Check every line of the entries below for "weather", and copy the lines that have it.

★ ★ ★ ★ ★ ★ ★

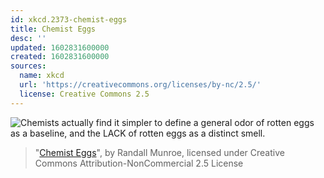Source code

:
 ```yaml
---
id: xkcd.2373-chemist-eggs
title: Chemist Eggs
desc: ''
updated: 1602831600000
created: 1602831600000
sources:
  name: xkcd
  url: 'https://creativecommons.org/licenses/by-nc/2.5/'
  license: Creative Commons 2.5
---
```

![Chemists actually find it simpler to define a general odor of rotten eggs as a baseline, and the LACK of rotten eggs as a distinct smell.](https://imgs.xkcd.com/comics/chemist_eggs.png)
> "[Chemist Eggs](https://xkcd.com/2373/)", by Randall Munroe, licensed under Creative Commons Attribution-NonCommercial 2.5 License
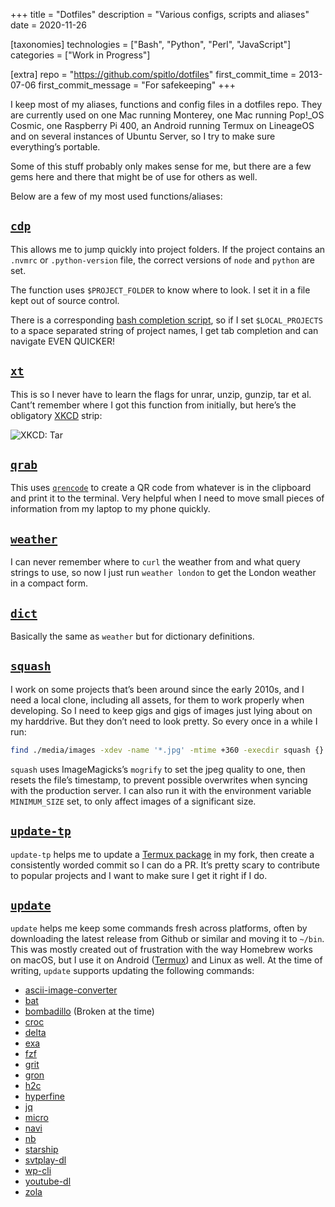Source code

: +++
title = "Dotfiles"
description = "Various configs, scripts and aliases"
date = 2020-11-26

[taxonomies]
technologies = ["Bash", "Python", "Perl", "JavaScript"]
categories = ["Work in Progress"]

[extra]
repo = "https://github.com/spitlo/dotfiles"
first_commit_time = 2013-07-06
first_commit_message = "For safekeeping"
+++

I keep most of my aliases, functions and config files in a dotfiles repo. They are currently used on one Mac running Monterey, one Mac running Pop!_OS Cosmic, one Raspberry Pi 400, an Android running Termux on LineageOS and on several instances of Ubuntu Server, so I try to make sure everything’s portable.

Some of this stuff probably only makes sense for me, but there are a few gems here and there that might be of use for others as well.

Below are a few of my most used functions/aliases:

## [`cdp`](https://github.com/spitlo/dotfiles/blob/b601ed079b16e6651545f579d2a437f487af2965/.functions#L438-L484)

This allows me to jump quickly into project folders. If the project contains an `.nvmrc` or `.python-version` file, the correct versions of `node` and `python` are set.

The function uses `$PROJECT_FOLDER` to know where to look. I set it in a file kept out of source control.

There is a corresponding [bash completion script](https://github.com/spitlo/dotfiles/blob/6f41ade4e2ff75e7ddb147d727ec8ad53917d87a/.bash_completions/cdp), so if I set `$LOCAL_PROJECTS` to a space separated string of project names, I get tab completion and can navigate EVEN QUICKER!

## [`xt`](https://github.com/spitlo/dotfiles/blob/b601ed079b16e6651545f579d2a437f487af2965/.functions#L119-L156)

This is so I never have to learn the flags for unrar, unzip, gunzip, tar et al. Cant’t remember where I got this function from initially, but here’s the obligatory [XKCD](https://xkcd.com/) strip:

  ![XKCD: Tar](https://imgs.xkcd.com/comics/tar.png)

## [`qrab`](https://github.com/spitlo/dotfiles/blob/b601ed079b16e6651545f579d2a437f487af2965/.functions#L706-L712)

This uses [`qrencode`](https://github.com/fukuchi/libqrencode) to create a QR code from whatever is in the clipboard and print it to the terminal. Very helpful when I need to move small pieces of information from my laptop to my phone quickly.

## [`weather`](https://github.com/spitlo/dotfiles/blob/b601ed079b16e6651545f579d2a437f487af2965/.functions#L771-L773)

I can never remember where to `curl` the weather from and what query strings to use, so now I just run `weather london` to get the London weather in a compact form.

## [`dict`](https://github.com/spitlo/dotfiles/blob/b601ed079b16e6651545f579d2a437f487af2965/.functions#L527-L531)

Basically the same as `weather` but for dictionary definitions.

## [`squash`](https://github.com/spitlo/dotfiles/blob/master/bin/squash)

I work on some projects that’s been around since the early 2010s, and I need a local clone, including all assets, for them to work properly when developing. So I need to keep gigs and gigs of images just lying about on my harddrive. But they don’t need to look pretty. So every once in a while I run:

```bash
find ./media/images -xdev -name '*.jpg' -mtime +360 -execdir squash {} \;
```

`squash` uses ImageMagicks’s `mogrify` to set the jpeg quality to one, then resets the file’s timestamp, to prevent possible overwrites when syncing with the production server. I can also run it with the environment variable `MINIMUM_SIZE` set, to only affect images of a significant size.

## [`update-tp`](https://github.com/spitlo/dotfiles/blob/master/bin/update-tp)

`update-tp` helps me to update a [Termux package](https://github.com/termux/termux-packages) in my fork, then create a consistently worded commit so I can do a PR. It’s pretty scary to contribute to popular projects and I want to make sure I get it right if I do.

## [`update`](https://github.com/spitlo/dotfiles/blob/master/bin/update)

`update` helps me keep some commands fresh across platforms, often by downloading the latest release from Github or similar and moving it to `~/bin`. This was mostly created out of frustration with the way Homebrew works on macOS, but I use it on Android ([Termux](https://github.com/termux/termux-app)) and Linux as well. At the time of writing, `update` supports updating the following commands:

 - [ascii-image-converter](https://github.com/TheZoraiz/ascii-image-converter)
 - [bat](https://github.com/sharkdp/bat)
 - [bombadillo](https://tildegit.org/sloum/bombadillo) (Broken at the time)
 - [croc](https://github.com/schollz/croc)
 - [delta](https://github.com/dandavison/delta)
 - [exa](https://github.com/ogham/exa)
 - [fzf](https://github.com/junegunn/fzf)
 - [grit](https://github.com/climech/grit)
 - [gron](https://github.com/tomnomnom/gron)
 - [h2c](https://github.com/curl/h2c)
 - [hyperfine](https://github.com/sharkdp/hyperfine)
 - [jq](https://github.com/stedolan/jq)
 - [micro](https://github.com/zyedidia/micro)
 - [navi](https://github.com/denisidoro/navi)
 - [nb](https://github.com/xwmx/nb)
 - [starship](https://github.com/starship/starship)
 - [svtplay-dl](https://github.com/spaam/svtplay-dl)
 - [wp-cli](https://github.com/wp-cli/wp-cli)
 - [youtube-dl](https://github.com/ytdl-org/youtube-dl)
 - [zola](https://github.com/getzola/zola)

★ ★ ★ ★ ★ ★ ★

§ RESULT OF THE EXERCISE
## [`weather`](https://github.com/spitlo/dotfiles/blob/b601ed079b16e6651545f579d2a437f487af2965/.functions#L771-L773)
I can never remember where to `curl` the weather from and what query strings to use, so now I just run `weather london` to get the London weather in a compact form.
Basically the same as `weather` but for dictionary definitions.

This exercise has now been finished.